British universities used to be the envy of the world. They educated those who went on to make Britain the world's leading global power and honed some of the finest scientists, economists and philosophers of the past 200 years. For much of the 19th and the first half of the 20th century, along with Germany's academy, they led the world in higher education and research. But after 1945, US universities increasingly eclipsed them. Britain still has Oxbridge, Imperial College London, University College London and the London School of Economics, but in aggregate the UK sector has lost its global pre-eminence.
No action from the new coalition government is more important than a once-in-a-generation increase in higher education expenditure and resources. The story is well known. Britain spends just 1.3 per cent of its gross domestic product on higher education - £7.6 billion a year, due to be cut to £7.15 billion in 2010-11. This defies belief.
As a teacher, I applaud the increases in spending on schools in the past 10 years, but deplore the cuts in higher education from already unacceptably low levels. Labour's spending decisions seem to have been the result of the political muscle of Ed Balls, the former schools secretary, rather than a careful consideration of the appropriate division of resources.
The US spends 2.9 per cent of its GDP on universities. Unsurprisingly, it is attracting not only bright British academics, but also the best products of our schools. The trickle that crossed the Atlantic in the noughties could become a torrent this decade.
Felix Cook, one of my students, turned down his place at the University of Oxford last September for Harvard University, saying that he found the prospect of undergraduate life there much broader, facilitated by superb resources. Generous endowments on top of higher spending makes education in American universities much more rounded than in their underfunded British counterparts. Reports of overcrowded lectures and seminars, poor pastoral care and substandard facilities in a range of British universities are now reaching our schools, to pupils' dismay.
Where the British government cuts, Europe invests. President Nicolas Sarkozy is determined that French higher education should rise to the top of the world, and will spend EUR11 billion (£9.4 billion) a year to achieve it. Germany is going to spend EUR18 billion on its higher science and business education.
The International Herald Tribune recently ran an article by Yale University president Richard C. Levin that discussed the doubling of universities in China to nearly 2,500 over the past 10 years and India's plans for 40 million extra students in the coming decade.
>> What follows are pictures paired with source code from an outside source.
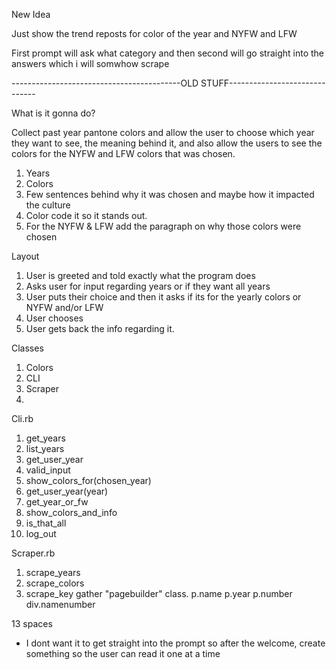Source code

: New Idea

Just show the trend reposts for color of the year and NYFW and LFW

First prompt will ask what category and then second will go straight into the answers
which i will somwhow scrape















------------------------------------------OLD STUFF------------------------------

What is it gonna do?

Collect past year pantone colors and allow the user to choose
which year they want to see, the meaning behind it, and also allow
the users to see the colors for the NYFW and LFW colors that was chosen.

1. Years
2. Colors
3. Few sentences behind why it was chosen and maybe how it impacted the 
culture 
4. Color code it so it stands out.
5. For the NYFW & LFW add the paragraph on why those colors were chosen

Layout 
1. User is greeted and told exactly what the program does
2. Asks user for input regarding years or if they want all years
3. User puts their choice and then it asks if its for the yearly
colors or NYFW and/or LFW
4. User chooses
5. User gets back the info regarding it. 

Classes
1. Colors
2. CLI 
3. Scraper
4. 

Cli.rb
1. get_years
2. list_years
3. get_user_year
4. valid_input
5. show_colors_for(chosen_year)
6. get_user_year(year)
7. get_year_or_fw
8. show_colors_and_info
9. is_that_all
10. log_out

Scraper.rb
1. scrape_years 
2. scrape_colors
3. scrape_key
gather "pagebuilder" class.
p.name
p.year
p.number
div.namenumber

13 spaces

- I dont want it to get straight into the prompt so after the welcome, create something so the user can read it one at a time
Other Asian countries are emulating them in a well-funded drive to build world-class universities to compete and indeed outdo the best in the US and Europe, attracting top academics with offers of higher pay and better facilities, especially in the sciences. They understand the importance that university-based scientific research played in driving economic growth in Japan, the US and Western Europe. Shanghai University had no foreign staff five years ago: today, the figure is 4 per cent. China will take over from the US as the world leader in higher education and research sooner than many think.
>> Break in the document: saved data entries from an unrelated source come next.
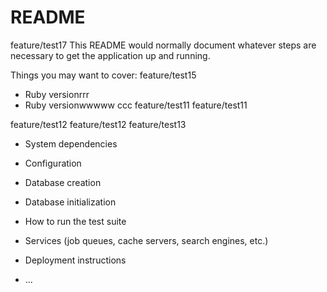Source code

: # README
feature/test17
This README would normally document whatever steps are necessary to get the
application up and running.

Things you may want to cover:
feature/test15
* Ruby versionrrr
* Ruby versionwwwww
ccc
feature/test11
feature/test11


feature/test12
feature/test12
feature/test13
* System dependencies

* Configuration

* Database creation

* Database initialization

* How to run the test suite

* Services (job queues, cache servers, search engines, etc.)

* Deployment instructions

* ...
One way in which British universities could combat this trend is to open branches abroad. New York University has 11 campuses around the world, and other institutions in the US and elsewhere are following suit. But British universities have proved reticent, preferring instead safer collaborations with overseas universities. Opportunities are going begging in China, India, across East Asia and in the Gulf states.
Where would British companies be if they had refused to expand abroad? The majority of the FTSE 100 companies have a foreign reach, including some of our greatest names: GlaxoSmithKline, Pearson Publishing and Tesco. The British car industry failed to make this transition, and look what happened.
Our universities still attract students from across the world because of their reputation, and they should not be deterred by difficulties to date. They should not assume that overseas students will always come if the "Little Britain" culture remains.